Law Societies‘ Joint Brussels Office
5th floor, avenue des Nerviens 85
1040 Brussels

Under the Dublin Regulation (343/2003/EC), asylum applicants must, in principle, be dealt with by the country by which they first entered the EU, leading to increased migratory pressure on Member States with an external Schengen land border.

In January 2010, the European Court of Human Rights held in MSS v. Belgium & Greece that asylum seekers’ rights under the Convention would be violated should those persons be transferred to Greece under the Dublin system, given the substandard quality of the asylum facilities there.

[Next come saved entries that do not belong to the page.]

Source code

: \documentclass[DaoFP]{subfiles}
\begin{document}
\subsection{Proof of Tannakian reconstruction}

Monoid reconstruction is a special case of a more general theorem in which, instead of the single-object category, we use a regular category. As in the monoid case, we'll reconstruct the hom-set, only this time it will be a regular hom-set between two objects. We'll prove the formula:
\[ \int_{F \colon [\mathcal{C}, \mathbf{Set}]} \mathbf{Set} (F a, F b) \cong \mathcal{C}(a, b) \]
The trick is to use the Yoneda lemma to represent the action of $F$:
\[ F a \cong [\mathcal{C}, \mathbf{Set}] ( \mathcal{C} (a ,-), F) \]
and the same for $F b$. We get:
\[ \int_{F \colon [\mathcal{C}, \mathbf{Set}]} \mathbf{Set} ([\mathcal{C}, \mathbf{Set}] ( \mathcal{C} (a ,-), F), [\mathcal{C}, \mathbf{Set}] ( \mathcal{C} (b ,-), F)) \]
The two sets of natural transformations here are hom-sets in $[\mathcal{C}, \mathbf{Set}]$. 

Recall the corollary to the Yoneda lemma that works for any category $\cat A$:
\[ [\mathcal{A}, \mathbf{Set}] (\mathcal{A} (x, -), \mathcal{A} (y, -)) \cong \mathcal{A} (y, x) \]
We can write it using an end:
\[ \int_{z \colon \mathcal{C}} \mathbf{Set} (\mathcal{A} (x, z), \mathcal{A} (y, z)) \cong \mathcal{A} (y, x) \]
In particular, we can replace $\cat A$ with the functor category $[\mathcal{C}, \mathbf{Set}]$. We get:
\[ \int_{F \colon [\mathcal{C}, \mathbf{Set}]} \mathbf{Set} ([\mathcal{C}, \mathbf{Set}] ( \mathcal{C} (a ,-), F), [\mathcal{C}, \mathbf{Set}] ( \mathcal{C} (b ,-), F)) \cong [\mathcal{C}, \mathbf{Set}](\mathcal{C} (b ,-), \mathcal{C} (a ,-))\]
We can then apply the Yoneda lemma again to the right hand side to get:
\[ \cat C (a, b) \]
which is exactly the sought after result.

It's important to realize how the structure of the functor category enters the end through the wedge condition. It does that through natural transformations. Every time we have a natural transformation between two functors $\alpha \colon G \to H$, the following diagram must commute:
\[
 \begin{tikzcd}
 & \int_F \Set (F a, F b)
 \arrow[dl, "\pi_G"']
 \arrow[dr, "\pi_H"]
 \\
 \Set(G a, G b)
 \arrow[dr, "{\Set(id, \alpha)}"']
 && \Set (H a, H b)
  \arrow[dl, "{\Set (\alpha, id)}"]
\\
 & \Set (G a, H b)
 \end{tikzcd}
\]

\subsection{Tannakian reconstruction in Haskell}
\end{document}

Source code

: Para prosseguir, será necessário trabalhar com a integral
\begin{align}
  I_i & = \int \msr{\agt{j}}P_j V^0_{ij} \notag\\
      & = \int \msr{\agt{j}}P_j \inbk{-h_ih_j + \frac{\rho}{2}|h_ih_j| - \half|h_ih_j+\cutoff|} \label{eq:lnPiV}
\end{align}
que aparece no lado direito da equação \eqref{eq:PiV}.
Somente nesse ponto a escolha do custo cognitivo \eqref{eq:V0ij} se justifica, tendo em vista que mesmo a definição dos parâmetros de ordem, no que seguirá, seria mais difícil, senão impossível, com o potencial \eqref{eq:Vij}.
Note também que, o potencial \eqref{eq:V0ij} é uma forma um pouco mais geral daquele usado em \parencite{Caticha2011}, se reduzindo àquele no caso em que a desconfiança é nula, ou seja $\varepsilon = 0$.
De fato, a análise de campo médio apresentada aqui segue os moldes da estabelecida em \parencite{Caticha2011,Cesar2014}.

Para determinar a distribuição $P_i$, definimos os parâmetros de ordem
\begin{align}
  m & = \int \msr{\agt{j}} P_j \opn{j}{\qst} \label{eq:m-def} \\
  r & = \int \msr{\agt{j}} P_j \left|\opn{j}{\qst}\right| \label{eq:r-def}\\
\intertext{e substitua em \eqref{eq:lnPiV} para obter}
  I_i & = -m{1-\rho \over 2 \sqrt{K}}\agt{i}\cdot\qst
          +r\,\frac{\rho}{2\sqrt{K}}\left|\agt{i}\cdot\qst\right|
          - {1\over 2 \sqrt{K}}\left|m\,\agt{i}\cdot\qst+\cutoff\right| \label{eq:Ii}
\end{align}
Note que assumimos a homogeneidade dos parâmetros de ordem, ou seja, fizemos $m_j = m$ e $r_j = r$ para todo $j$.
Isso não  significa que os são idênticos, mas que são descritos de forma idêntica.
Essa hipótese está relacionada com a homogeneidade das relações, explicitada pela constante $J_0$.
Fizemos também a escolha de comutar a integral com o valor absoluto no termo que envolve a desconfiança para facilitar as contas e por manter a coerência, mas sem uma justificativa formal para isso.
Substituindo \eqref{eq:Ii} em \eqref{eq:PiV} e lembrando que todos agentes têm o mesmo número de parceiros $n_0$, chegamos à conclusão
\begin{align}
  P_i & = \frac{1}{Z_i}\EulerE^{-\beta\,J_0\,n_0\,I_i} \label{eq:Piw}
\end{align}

In its judgment on NS v. SSHD, released on 21 December 2011, the European Court of Justice has revisited this issue. Considering both the Dublin Regulation and the Charter of Fundamental Rights of the EU (CFR), it confirmed the existence of a rebuttable rather than a conclusive presumption of compliance of the receiving Member State with fundamental rights. Thus, transfers cannot be permitted where they would amount to a breach of Art. 4 CFR.

Key issues

  • In the aftermath of the judgment, what is the true meaning of Article 3(2) of the Dublin Regulation?
  • How should Member States’ authorities and courts evaluate whether the situation in another Member State poses a “serious risk” to applicants for international protection?
  • What is the standard for establishing that a transfer under the Dublin system would amount to a breach of the Charter?
  • What are the broader implications of NS v. SSHD for the future of the Common European Asylum System? What role will the Dublin recast proposal play? How will the proposed Early Warning System impact on this situation after NS?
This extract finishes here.